Грузовик уже набирал обороты, Чиж догнал его в два прыжка, подпрыгнул, ухватившись за борт, подтянулся, перемахнул внутрь и оказался на скамье, рядом с небожи-тельницей.

- Меня зовут Максим, - не сводя с нее глаз, проговорил Чиж.

- А я Виктория, - весело откликнулась девушка.

- А куда вы едете? - спросил Чиж, и ее подружки, сидевшие рядом с ними, наперебой затарахтели:

- Мы едем! Не "вы", а мы!

- Мы с вами вместе едем!

- На стадион!

- У нас там репетиция!

- Вы что, не слышали про праздник?

- У нас здесь через две недели праздник в честь победы!

- Сегодня репетиция!

- А вы кто? Вы из Львова или проездом?

- Ой, какой вы хорошенький.

- Товарищ лейтенант, а вы женаты? Или свободны?

- Ладно, девчата, хватит вам! Что налетели на человека?! - оборвала их Виктория.

И девушки тут же оставили их в покое, принялись обсуждать какого-то худрука Кириченко.

- А вас здесь слушаются! - заметил Максим.

- Ну. есть немного, - откликнулась Виктория.

Кто-то завел песню, и все тут же подхватили. Ветер путался в девичьих волосах, звонкие голоса разносились по улице. Максим Орлов не пел. Он не сводил глаз с Виктории, с Виты - как звали ее на украинский манер. А она смотрела на него. Не смущаясь, не отворачиваясь. Она смотрела и тихо улыбалась, как будто удивляясь чему-то, понятному только ей. И ямочки играли на ее щеках.

На стадионе, расположенном на окраине города, действительно шла подготовка к празднику.
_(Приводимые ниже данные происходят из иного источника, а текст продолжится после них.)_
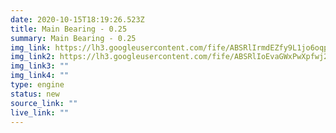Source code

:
 ```yaml
---
date: 2020-10-15T18:19:26.523Z
title: Main Bearing - 0.25
summary: Main Bearing - 0.25
img_link: https://lh3.googleusercontent.com/fife/ABSRlIrmdEZfy9L1jo6oqpZ2cBVBsbKd7WV2fHOjP5cljQVM6H4Puw4xKaqG_NxBWxCOX8iSWkItqevYXcxLQpaxtm25HYrCJUVYLqoOH78gSmqZVCSFw4gK9-Lium9JRZDm36xKw8ASHXF0XVmZgd9-g4GxLQGn6uc3PWtJY3Iuy7nZVrwveMVXLkb5BRipYWtlZNnbkaRc2sMz91Q2xjA-hm_FQLzirWfPRxTHHICKwdPq8Y1yGyYbFwWDPxYx-8vze0HaYYafKyDxXgjmxUs3D_KC_jbkbmilPLLTO8r-iw77CuYAHFi8nYCyO5P1cNWNxg8YNnu77xxrUlNfPM5wWJft30D7Ej6iymLzC3wE4teV95JnhpqbKjganNhhHu6HXj39gDIev-Ba76wJ_GLeaQAkksSLjyzMnQOeQ6RzNwXdk9AGxTfVC-2_GhpWXdYtMZuoRHnb6ZWKjpzxxiOKJKrEW_Nc2u4JdQhqyk66gHYYQzzJQtFgClQ1vD82AK0Epwlo4Ui9Zt1OoRZ4BGZw2dWWZJGe1UO2gqSDnkXC3hIpu8a6bov2CY6rqQJBl0xAwo0ZZNMbgL4ahfgxQekJ5azCU5KunPGAnOe1qKpf4TKGURhXCDdqlrxno8UUEne_ZdZ6Uro7L9S5wDxwVYTEFGqGJ3YBDg6BBgFcg9KNfidKUxPccLAjTfKtUHm_7BFnKNLC-MSXLBlcD8UwuwMdPLMV8HZXm9WUgQ=w795-h666-ft
img_link2: https://lh3.googleusercontent.com/fife/ABSRlIoEvaGWxPwXpfwj2y6WMphaNGv7LiIGF4V6IKbT_J0IT0AZVpVUrNrnWmBONqPMt2tB3-cOeuXq75TmoDPQfjGqjSNZVsOqBUVPv0By9QM-PbRJSYkeDGe40X0UqH8DMzbRc7Fd_lORXoGVDeu11rq-pHj05QZ2dHCmJeyLlxMPaW6h1LuQk6gN1L6y8kEPYN361FfctWDgy_5hencOaQ9b007_U6iW9hKdhHvr4Mi_D1XYJh47vJIHzl1i1R_vo2O6WsnGCNpzLbNlWYQRojI4k1MOydiu_Vlcq1i2BTDto3IJLuavooG9uuxCd2V89uhz-q0X8CfMelAiIxeFExDLAv96BcHmoQiPSw1XdEBbNKNbVIITTNouy8EuI3PDP5_CPVN3tbAjUTmjhO9atqM-H9OuaD8W2ShirFwXYEdAcRGNJ-Xq_zbxgXE0U4dIVBXHKYrs-Gd3d92yP1OXTz5JjygRwA_2B3KFShVfcC_nsSLYMV2ec-CnYXFlllafq3xGcHZQoLjm03nIQLEderSyHBe9_LER3ATh-h3duvJUZgcX3ysI3uWcb8ovIWBCton-lyb75ukw5TtEcrL0qtN7bbCaaiwNhInNRNf6jWMrpvFE7he2Uj_ciMnZnTb2kQKbhRCo2CuDHCunE5x-RigcAyFyFGM6eVJcg5R0Plat3wcGrbQU4d0f6Xl6ISFjlWZF5JU0i2GP5ALfIEMoMhYTG70l7afunA=w795-h666-ft
img_link3: ""
img_link4: ""
type: engine
status: new
source_link: ""
live_link: ""
---
```

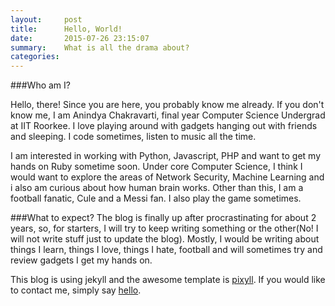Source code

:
 ```yaml
---
layout:     post
title:      Hello, World!
date:       2015-07-26 23:15:07
summary:    What is all the drama about?
categories: 
---
```


###Who am I?
<p>
Hello, there! Since you are here, you probably know me already. If you don't know me, I am Anindya Chakravarti, final year Computer Science Undergrad at IIT Roorkee. I love playing around with gadgets hanging out with friends and sleeping. I code sometimes, listen to music all the time.
</p>
<p>
I am interested in working with Python, Javascript, PHP and want to get my hands on Ruby sometime soon. Under core Computer Science, I think I would want to explore the areas of Network Security, Machine Learning and i also am curious about how human brain works. Other than this, I am a football fanatic, Cule and a Messi fan. I also play the game sometimes.
</p>
###What to expect?
The blog is finally up after procrastinating for about 2 years, so, for starters, I will try to keep writing something or the other(No! I will not write stuff just to update the blog). Mostly, I would be writing about things I learn, things I love, things I hate, football and will sometimes try and review gadgets I get my hands on.

This blog is using jekyll and the awesome template is <a href="https://github.com/johnotander/pixyll" target="_blank">pixyll</a>.
If you would like to contact me, simply say <a href="{{ site.baseurl }}/contact/">hello</a>.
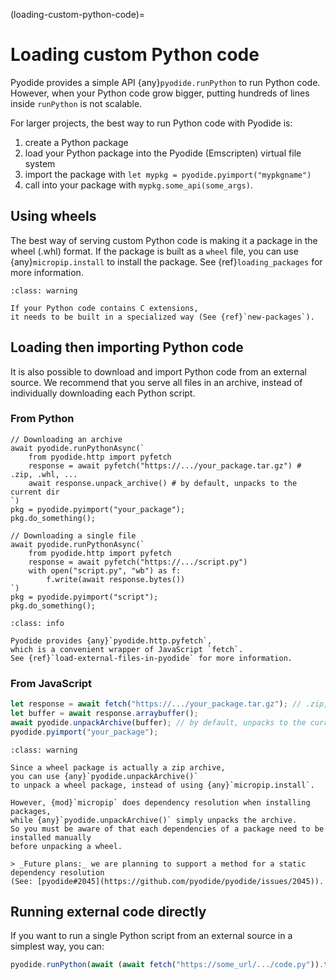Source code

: (loading-custom-python-code)=

# Loading custom Python code

Pyodide provides a simple API {any}`pyodide.runPython` to run Python code.
However, when your Python code grow bigger, putting hundreds of lines inside `runPython` is not scalable.

For larger projects, the best way to run Python code with Pyodide is:

1. create a Python package
1. load your Python package into the Pyodide (Emscripten) virtual file system
1. import the package with `let mypkg = pyodide.pyimport("mypkgname")`
1. call into your package with `mypkg.some_api(some_args)`.

## Using wheels

The best way of serving custom Python code is making it a package in the wheel (.whl) format.
If the package is built as a `wheel` file, you can use {any}`micropip.install` to
install the package. See {ref}`loading_packages` for more information.

```{admonition} Packages with C extensions
:class: warning

If your Python code contains C extensions,
it needs to be built in a specialized way (See {ref}`new-packages`).
```

## Loading then importing Python code

It is also possible to download and import Python code from an external source.
We recommend that you serve all files in an archive, instead of individually downloading each Python script.

### From Python

```pyodide
// Downloading an archive
await pyodide.runPythonAsync(`
    from pyodide.http import pyfetch
    response = await pyfetch("https://.../your_package.tar.gz") # .zip, .whl, ...
    await response.unpack_archive() # by default, unpacks to the current dir
`)
pkg = pyodide.pyimport("your_package");
pkg.do_something();
```

```pyodide
// Downloading a single file
await pyodide.runPythonAsync(`
    from pyodide.http import pyfetch
    response = await pyfetch("https://.../script.py")
    with open("script.py", "wb") as f:
        f.write(await response.bytes())
`)
pkg = pyodide.pyimport("script");
pkg.do_something();
```

```{admonition} What is pyfetch?
:class: info

Pyodide provides {any}`pyodide.http.pyfetch`,
which is a convenient wrapper of JavaScript `fetch`.
See {ref}`load-external-files-in-pyodide` for more information.
```

### From JavaScript

```js
let response = await fetch("https://.../your_package.tar.gz"); // .zip, .whl, ...
let buffer = await response.arraybuffer();
await pyodide.unpackArchive(buffer); // by default, unpacks to the current dir
pyodide.pyimport("your_package");
```

```{admonition} Warning on unpacking a wheel package
:class: warning

Since a wheel package is actually a zip archive,
you can use {any}`pyodide.unpackArchive()`
to unpack a wheel package, instead of using {any}`micropip.install`.

However, {mod}`micropip` does dependency resolution when installing packages,
while {any}`pyodide.unpackArchive()` simply unpacks the archive.
So you must be aware of that each dependencies of a package need to be installed manually
before unpacking a wheel.

> _Future plans:_ we are planning to support a method for a static dependency resolution
(See: [pyodide#2045](https://github.com/pyodide/pyodide/issues/2045)).
```

## Running external code directly

If you want to run a single Python script from an external source in a simplest way,
you can:

```js
pyodide.runPython(await (await fetch("https://some_url/.../code.py")).text());
```
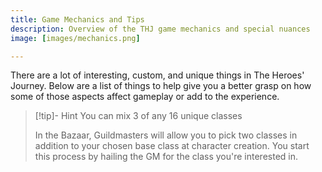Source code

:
 ```yaml
---
title: Game Mechanics and Tips
description: Overview of the THJ game mechanics and special nuances
image: [images/mechanics.png]

---
```


There are a lot of interesting, custom, and unique things in The Heroes' Journey. Below are a list of things to help give you a better grasp on how some of those aspects affect gameplay or add to the experience.

> [!tip]- Hint You can mix 3 of any 16 unique classes
>
>In the Bazaar, Guildmasters will allow you to pick two classes in addition to your chosen base class at character creation. You start this process by hailing the GM for the class you're interested in.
Группы гимнастов, акробатов, жонглеров сменяли друг друга, подчиняясь голосу маленького толстого человечка, который бегал по полю, отдавал в рупор бесконечные команды, кричал и ругался.

- Кто это? - указал на него глазами Максим.

- Это худрук Кириченко. Он тут главный, - ответила Вита.

- А я думал, самая главная здесь - вы!

- В каком то смысле так оно и есть, - рассмеялась девушка.